The report indicates s that they failed to act despite reports of accidents, deaths and injuries involving ­converted Toyota Quantum panel vans which were never intended to ferry passengers.

Adopted this month by the working committee of the Western Cape’s legislature, the hard-hitting report said that:
» Toyota SA “knew about the situation since 2005 but did little to protect its brand and patent design as well as to ensure the safety of commuters against illegal conversions”;

»?Banks and finance houses – ­despite having been warned by their own strategic intelligence ­report in 2005 – failed to exercise duty of care and continued to lend money;

» The Department of Transport took action against the illegal ­panel-van conversions only as late as August last year, after the issue was publicised in newspapers;

» The department “must explain how it can justify permitting these converted vehicles to continue trading despite having deemed them illegal”.
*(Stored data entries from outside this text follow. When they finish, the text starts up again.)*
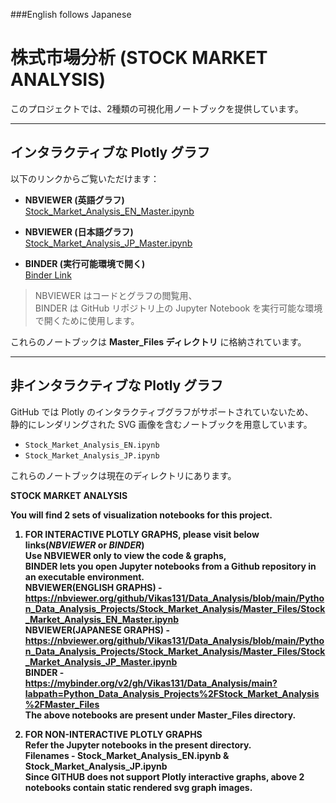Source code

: ###English follows Japanese
# 株式市場分析 (STOCK MARKET ANALYSIS)

このプロジェクトでは、2種類の可視化用ノートブックを提供しています。  

---

## インタラクティブな Plotly グラフ

以下のリンクからご覧いただけます：  

- **NBVIEWER (英語グラフ)**  
  [Stock_Market_Analysis_EN_Master.ipynb](https://nbviewer.org/github/Vikas131/Data_Analysis/blob/main/Python_Data_Analysis_Projects/Stock_Market_Analysis/Master_Files/Stock_Market_Analysis_EN_Master.ipynb)

- **NBVIEWER (日本語グラフ)**  
  [Stock_Market_Analysis_JP_Master.ipynb](https://nbviewer.org/github/Vikas131/Data_Analysis/blob/main/Python_Data_Analysis_Projects/Stock_Market_Analysis/Master_Files/Stock_Market_Analysis_JP_Master.ipynb)

- **BINDER (実行可能環境で開く)**  
  [Binder Link](https://mybinder.org/v2/gh/Vikas131/Data_Analysis/main?labpath=Python_Data_Analysis_Projects%2FStock_Market_Analysis%2FMaster_Files)

> NBVIEWER はコードとグラフの閲覧用、  
> BINDER は GitHub リポジトリ上の Jupyter Notebook を実行可能な環境で開くために使用します。  

これらのノートブックは **Master_Files ディレクトリ** に格納されています。  

---

## 非インタラクティブな Plotly グラフ

GitHub では Plotly のインタラクティブグラフがサポートされていないため、  
静的にレンダリングされた SVG 画像を含むノートブックを用意しています。  

- `Stock_Market_Analysis_EN.ipynb`  
- `Stock_Market_Analysis_JP.ipynb`  

これらのノートブックは現在のディレクトリにあります。  


<b>STOCK MARKET ANALYSIS<b>

You will find 2 sets of visualization notebooks for this project.<br>
1. FOR INTERACTIVE PLOTLY GRAPHS, please visit below links(***NBVIEWER*** or ***BINDER***)<br>
Use NBVIEWER only to view the code & graphs,<br>
BINDER lets you open Jupyter notebooks from a Github repository in an executable environment.<br>
<b>NBVIEWER(ENGLISH GRAPHS)</b> -
https://nbviewer.org/github/Vikas131/Data_Analysis/blob/main/Python_Data_Analysis_Projects/Stock_Market_Analysis/Master_Files/Stock_Market_Analysis_EN_Master.ipynb
<br><b>NBVIEWER(JAPANESE GRAPHS)</b> -
https://nbviewer.org/github/Vikas131/Data_Analysis/blob/main/Python_Data_Analysis_Projects/Stock_Market_Analysis/Master_Files/Stock_Market_Analysis_JP_Master.ipynb
<br><b>BINDER - </b><br>
https://mybinder.org/v2/gh/Vikas131/Data_Analysis/main?labpath=Python_Data_Analysis_Projects%2FStock_Market_Analysis%2FMaster_Files<br>
The above notebooks are present under <b>Master_Files<b> directory.

2. FOR NON-INTERACTIVE PLOTLY GRAPHS<br>
   Refer the Jupyter notebooks in the present directory.<br>
   Filenames - Stock_Market_Analysis_EN.ipynb & Stock_Market_Analysis_JP.ipynb<br>
   Since GITHUB does not support Plotly interactive graphs, above 2 notebooks contain static rendered svg graph images.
?» The department’s deputy director of transport regulation, accident and incident investigation, Zakhele Thwala, misled the committe while testifying under oath and should be prosecuted for purgery and contempt.
The shocking report is the result of an investigation and public hearings held in Western Cape in March. It heard testimony from 36 witnesses, among them senior banking bosses from Absa, Wesbank, Nedbank, Standard Bank and SA Taxi Finance, Toyota SA’s chief executive Dr Johan van Zyl and deputy transport minister Jeremy Cronin.

“Our whole system of public transport is seriously suspect in South Africa at the moment,” said committee chairperson Mark ­Wiley of the Democratic Alliance.

“There is a such a range of role players involved... and so many vested interests. Because there is R600?million involved, the (department) does not want to put pressure on financiers and the manufacturer because it will have a huge economic knock-on effect, so they turn a blind eye to something that is killing a lot of people.”

According to the department, 2?353 panel vans had been converted into taxis, bypassing “regulatory processes aimed at ensuring the safety standards of the taxi recapitalisation programme were met”.

Of that number, 1?592 were still being financed and belonged to finance houses. The report said the bulk of taxis were financed by SA Taxi Finance, which had 484 on its books, and Toyota Finance with 419 on its books. Nearly 800 were privately owned.

According to the report, converted vans show “horrendous shortcomings as passenger vehicles, with brake failure, loss of control at even reasonable speeds and ­virtual disintegration on impact”.

Toyota SA spokesperson Ferdi de Vos said they were “not yet in a position to comment as we have not had the opportunity to study the report and findings in full”.

Martin Bezuidenhout, the former chief executive of SA Taxi Finance – who was in the post when many of the vehicles were financed – said that “up until 2007, in terms of legislation, it was legitimate for Quantums to be converted into taxis.

“Since then there has been progressive improvement in safety of taxis. It is sometimes a little bit disingenuous to criticise the safety of vehicles over a given period and it’s a bit like taking a 1960s vehicle and saying it doesn’t have ABS brakes and all the modern safety features.”

Bezuidenhout said the company had committed R20?million to upgrading the safety of the taxis on its books.

He conceded there had been delays in implementing this because “specs had to be approved and ­fitment centres put in place”.

Sam Monareng, spokesperson for the department, said it was in the process of “retro-fitting” converted vehicles to bring them in line with safety requirements.

To date, however, only 120 vehicles had been retro-fitted and 400 applications had been received for vehicles to be modified.

Monareng conceded that an ­initial six-month grace period for upgrades to illegal taxis had proved “inadequate due to system challenges”.

He said the department was in discussions with the Special Investigating Unit to conduct further ­inquiries and “a preliminary report indicates that a more detailed ­investigation is required”.

He said no action would be taken against Thwala despite the findings against him.